Des travailleuses de sexe occasionnelles
Selon la sociologue F. Rabhi, cette course à l’objet ne serait au fond
qu’un dommage collatéral de nouveaux désirs de consommation : « Les
étudiantes qui se prostituent ne sont pas forcément dans la misère ni
dans la satisfaction des besoins primaires. Pour elles, se faire
offrir des fringues à la mode pour avoir un look qui les valorise, ou
sortir aux frais d’un client, c’est tout aussi essentiel. A leurs
yeux, c’est une forme d’accomplissement de soi. » Un soi que l’on
pomponne quitte à se déguiser à ses propres yeux.

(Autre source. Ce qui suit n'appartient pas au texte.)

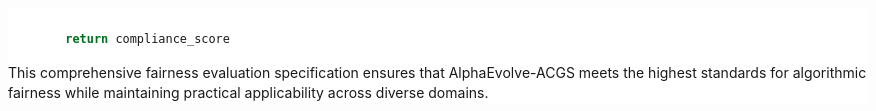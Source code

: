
 ```python
                
        return compliance_score
```

This comprehensive fairness evaluation specification ensures that AlphaEvolve-ACGS meets the highest standards for algorithmic fairness while maintaining practical applicability across diverse domains.
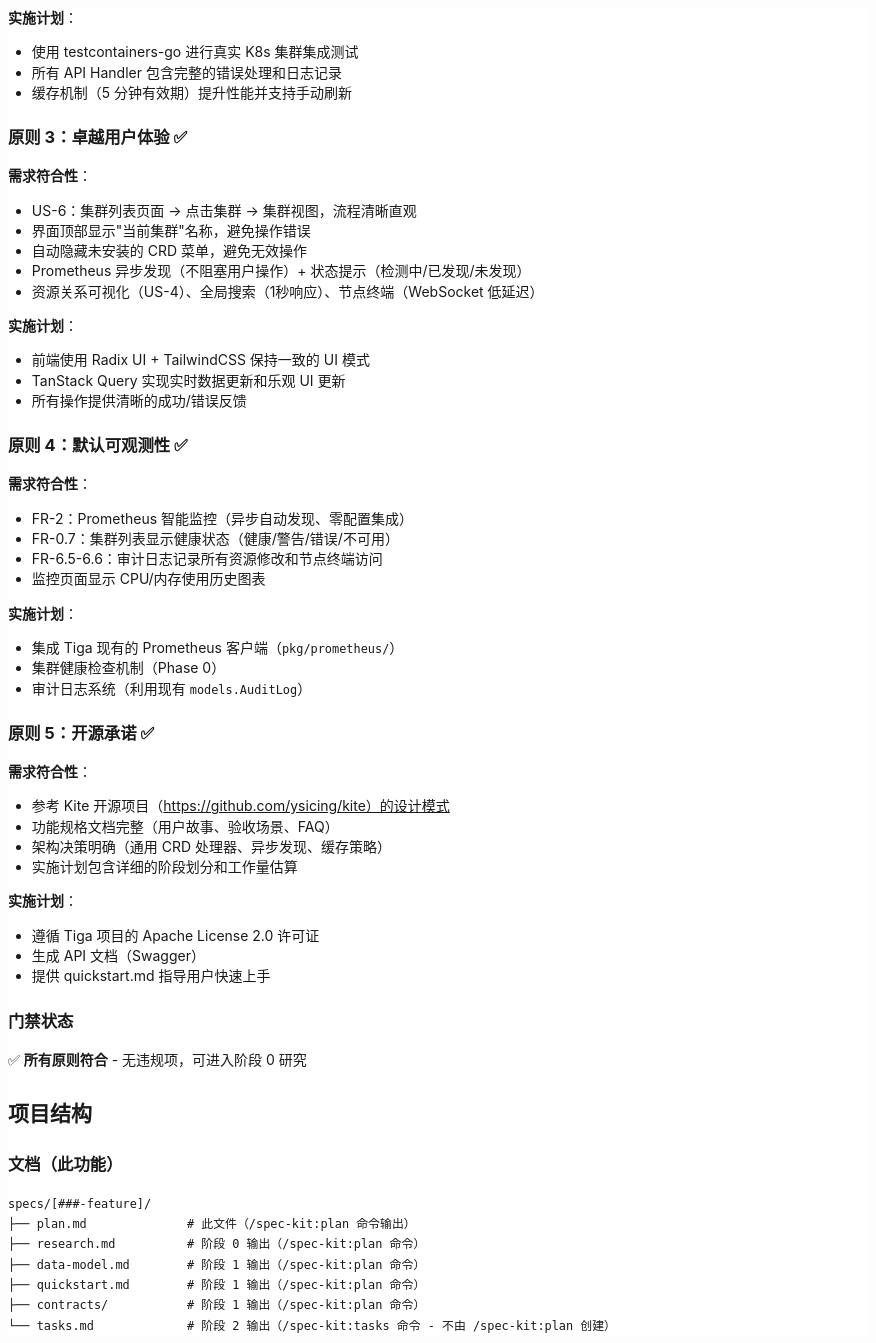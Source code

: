 **实施计划**：
- 使用 testcontainers-go 进行真实 K8s 集群集成测试
- 所有 API Handler 包含完整的错误处理和日志记录
- 缓存机制（5 分钟有效期）提升性能并支持手动刷新

### 原则 3：卓越用户体验 ✅

**需求符合性**：
- US-6：集群列表页面 → 点击集群 → 集群视图，流程清晰直观
- 界面顶部显示"当前集群"名称，避免操作错误
- 自动隐藏未安装的 CRD 菜单，避免无效操作
- Prometheus 异步发现（不阻塞用户操作）+ 状态提示（检测中/已发现/未发现）
- 资源关系可视化（US-4）、全局搜索（1秒响应）、节点终端（WebSocket 低延迟）

**实施计划**：
- 前端使用 Radix UI + TailwindCSS 保持一致的 UI 模式
- TanStack Query 实现实时数据更新和乐观 UI 更新
- 所有操作提供清晰的成功/错误反馈

### 原则 4：默认可观测性 ✅

**需求符合性**：
- FR-2：Prometheus 智能监控（异步自动发现、零配置集成）
- FR-0.7：集群列表显示健康状态（健康/警告/错误/不可用）
- FR-6.5-6.6：审计日志记录所有资源修改和节点终端访问
- 监控页面显示 CPU/内存使用历史图表

**实施计划**：
- 集成 Tiga 现有的 Prometheus 客户端（`pkg/prometheus/`）
- 集群健康检查机制（Phase 0）
- 审计日志系统（利用现有 `models.AuditLog`）

### 原则 5：开源承诺 ✅

**需求符合性**：
- 参考 Kite 开源项目（https://github.com/ysicing/kite）的设计模式
- 功能规格文档完整（用户故事、验收场景、FAQ）
- 架构决策明确（通用 CRD 处理器、异步发现、缓存策略）
- 实施计划包含详细的阶段划分和工作量估算

**实施计划**：
- 遵循 Tiga 项目的 Apache License 2.0 许可证
- 生成 API 文档（Swagger）
- 提供 quickstart.md 指导用户快速上手

### 门禁状态

✅ **所有原则符合** - 无违规项，可进入阶段 0 研究

## 项目结构

### 文档（此功能）
```
specs/[###-feature]/
├── plan.md              # 此文件（/spec-kit:plan 命令输出）
├── research.md          # 阶段 0 输出（/spec-kit:plan 命令）
├── data-model.md        # 阶段 1 输出（/spec-kit:plan 命令）
├── quickstart.md        # 阶段 1 输出（/spec-kit:plan 命令）
├── contracts/           # 阶段 1 输出（/spec-kit:plan 命令）
└── tasks.md             # 阶段 2 输出（/spec-kit:tasks 命令 - 不由 /spec-kit:plan 创建）
```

Mounia, Dalal et les
autres ne se considèrent pas comme des prostituées, des travailleuses
du sexe occasionnelles. Parce qu’elles ne font pas l’amour dans le
sens technique de la chose. Prostitution à temps partiel, prostitution
amateur, para-prostitution ?

Pour leur part, les psychologues expliquent ce phénomène de
para-prostitution par le fait que, dans bien des cas, les cadeaux en
nature démonétisent le rapport entre ces filles et leurs clients.
Puisqu’il n’y a pas argent, il n’y a pas prostitution, selon elles.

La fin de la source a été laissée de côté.